* **WHAT TO WORK ON**
From the listing below, reproduce word for word the part that opens with the line containing "o por popularidade." and closes with the line containing "Ent\~ao podemos misturar"; reproduce nothing else.
*** SUPPLIED RECORDS ***
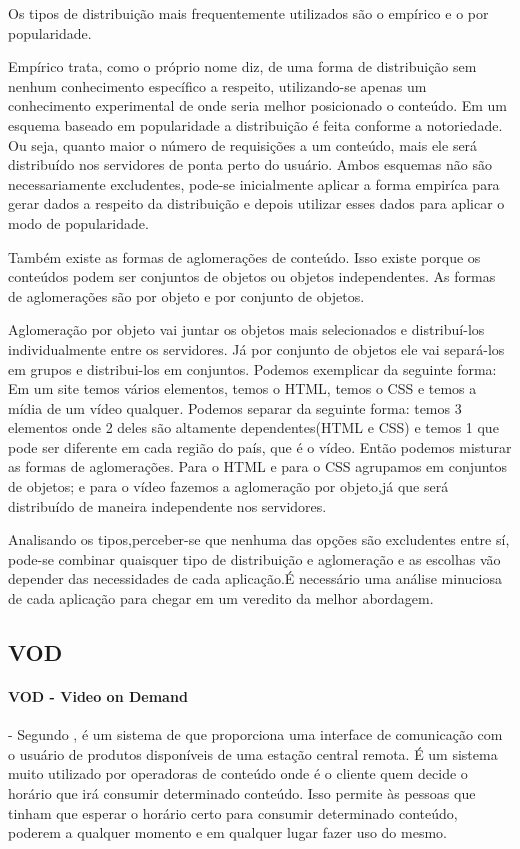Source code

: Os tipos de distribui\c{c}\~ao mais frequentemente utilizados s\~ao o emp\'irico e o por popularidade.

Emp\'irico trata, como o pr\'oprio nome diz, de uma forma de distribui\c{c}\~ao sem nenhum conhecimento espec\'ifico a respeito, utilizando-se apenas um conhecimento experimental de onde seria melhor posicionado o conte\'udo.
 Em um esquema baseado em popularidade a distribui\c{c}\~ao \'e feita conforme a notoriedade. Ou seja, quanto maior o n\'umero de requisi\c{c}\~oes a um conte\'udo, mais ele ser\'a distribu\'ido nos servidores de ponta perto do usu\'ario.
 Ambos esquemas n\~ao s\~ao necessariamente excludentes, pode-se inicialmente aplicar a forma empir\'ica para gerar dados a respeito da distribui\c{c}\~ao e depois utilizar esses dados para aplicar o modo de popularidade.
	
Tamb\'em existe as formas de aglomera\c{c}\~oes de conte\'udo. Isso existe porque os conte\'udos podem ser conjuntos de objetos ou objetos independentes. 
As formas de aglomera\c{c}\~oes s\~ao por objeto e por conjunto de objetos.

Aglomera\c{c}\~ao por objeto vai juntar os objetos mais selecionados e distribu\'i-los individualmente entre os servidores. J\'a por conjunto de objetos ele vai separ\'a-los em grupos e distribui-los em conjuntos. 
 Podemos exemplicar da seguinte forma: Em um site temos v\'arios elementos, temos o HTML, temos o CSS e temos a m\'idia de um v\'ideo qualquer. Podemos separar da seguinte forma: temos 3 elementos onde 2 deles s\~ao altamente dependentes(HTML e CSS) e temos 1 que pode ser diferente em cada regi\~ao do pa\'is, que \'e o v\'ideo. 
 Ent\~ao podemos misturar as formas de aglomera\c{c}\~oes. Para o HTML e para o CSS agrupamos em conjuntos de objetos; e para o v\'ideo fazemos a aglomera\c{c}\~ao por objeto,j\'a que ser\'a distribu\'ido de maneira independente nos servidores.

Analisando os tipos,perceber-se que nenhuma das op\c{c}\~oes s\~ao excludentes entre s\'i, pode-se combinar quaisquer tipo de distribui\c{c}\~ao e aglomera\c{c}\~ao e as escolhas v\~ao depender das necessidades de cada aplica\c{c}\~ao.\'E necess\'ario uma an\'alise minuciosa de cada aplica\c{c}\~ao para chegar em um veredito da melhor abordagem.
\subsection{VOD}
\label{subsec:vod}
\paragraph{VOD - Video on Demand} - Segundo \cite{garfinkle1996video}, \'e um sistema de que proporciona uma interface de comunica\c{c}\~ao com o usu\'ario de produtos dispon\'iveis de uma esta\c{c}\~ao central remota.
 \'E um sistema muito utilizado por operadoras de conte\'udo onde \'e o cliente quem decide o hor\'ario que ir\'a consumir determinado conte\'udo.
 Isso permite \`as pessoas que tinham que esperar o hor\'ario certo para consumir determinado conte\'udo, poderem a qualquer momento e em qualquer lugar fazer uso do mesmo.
***
*** SUPPLIED RECORDS ***
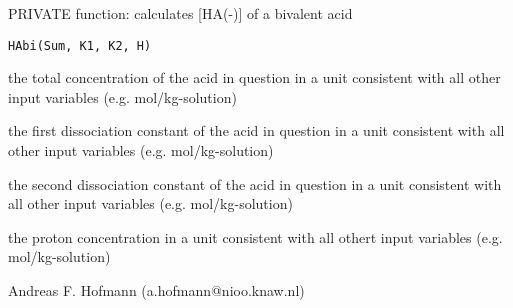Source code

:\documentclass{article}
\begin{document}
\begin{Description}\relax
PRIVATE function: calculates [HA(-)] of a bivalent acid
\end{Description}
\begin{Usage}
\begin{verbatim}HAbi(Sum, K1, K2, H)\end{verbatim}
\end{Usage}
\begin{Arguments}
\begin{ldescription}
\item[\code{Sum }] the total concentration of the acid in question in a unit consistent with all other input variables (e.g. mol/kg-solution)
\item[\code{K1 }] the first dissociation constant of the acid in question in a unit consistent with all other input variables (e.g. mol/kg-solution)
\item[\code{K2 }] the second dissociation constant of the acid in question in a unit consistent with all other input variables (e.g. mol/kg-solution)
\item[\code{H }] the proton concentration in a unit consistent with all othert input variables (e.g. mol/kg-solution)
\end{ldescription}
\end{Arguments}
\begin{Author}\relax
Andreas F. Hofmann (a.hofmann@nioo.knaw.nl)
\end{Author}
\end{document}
***
*** SUPPLIED RECORDS ***
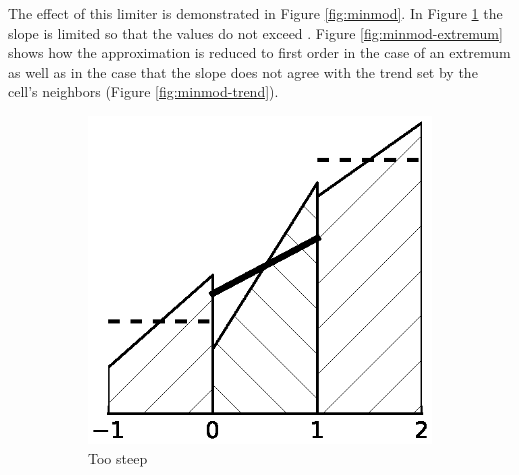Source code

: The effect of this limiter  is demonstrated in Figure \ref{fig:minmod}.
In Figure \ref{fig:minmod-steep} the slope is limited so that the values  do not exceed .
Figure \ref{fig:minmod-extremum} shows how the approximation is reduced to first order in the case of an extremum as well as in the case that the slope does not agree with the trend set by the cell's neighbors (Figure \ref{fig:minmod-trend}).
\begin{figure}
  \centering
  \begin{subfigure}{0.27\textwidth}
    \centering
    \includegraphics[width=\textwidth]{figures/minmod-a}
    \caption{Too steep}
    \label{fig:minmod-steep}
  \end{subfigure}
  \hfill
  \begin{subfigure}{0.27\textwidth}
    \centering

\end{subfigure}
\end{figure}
***
* **ANSWER TO THE EXERCISE**
: Os tipos de distribui\c{c}\~ao mais frequentemente utilizados s\~ao o emp\'irico e o por popularidade.

Emp\'irico trata, como o pr\'oprio nome diz, de uma forma de distribui\c{c}\~ao sem nenhum conhecimento espec\'ifico a respeito, utilizando-se apenas um conhecimento experimental de onde seria melhor posicionado o conte\'udo.
 Em um esquema baseado em popularidade a distribui\c{c}\~ao \'e feita conforme a notoriedade. Ou seja, quanto maior o n\'umero de requisi\c{c}\~oes a um conte\'udo, mais ele ser\'a distribu\'ido nos servidores de ponta perto do usu\'ario.
 Ambos esquemas n\~ao s\~ao necessariamente excludentes, pode-se inicialmente aplicar a forma empir\'ica para gerar dados a respeito da distribui\c{c}\~ao e depois utilizar esses dados para aplicar o modo de popularidade.
	
Tamb\'em existe as formas de aglomera\c{c}\~oes de conte\'udo. Isso existe porque os conte\'udos podem ser conjuntos de objetos ou objetos independentes. 
As formas de aglomera\c{c}\~oes s\~ao por objeto e por conjunto de objetos.

Aglomera\c{c}\~ao por objeto vai juntar os objetos mais selecionados e distribu\'i-los individualmente entre os servidores. J\'a por conjunto de objetos ele vai separ\'a-los em grupos e distribui-los em conjuntos. 
 Podemos exemplicar da seguinte forma: Em um site temos v\'arios elementos, temos o HTML, temos o CSS e temos a m\'idia de um v\'ideo qualquer. Podemos separar da seguinte forma: temos 3 elementos onde 2 deles s\~ao altamente dependentes(HTML e CSS) e temos 1 que pode ser diferente em cada regi\~ao do pa\'is, que \'e o v\'ideo. 
 Ent\~ao podemos misturar as formas de aglomera\c{c}\~oes. Para o HTML e para o CSS agrupamos em conjuntos de objetos; e para o v\'ideo fazemos a aglomera\c{c}\~ao por objeto,j\'a que ser\'a distribu\'ido de maneira independente nos servidores.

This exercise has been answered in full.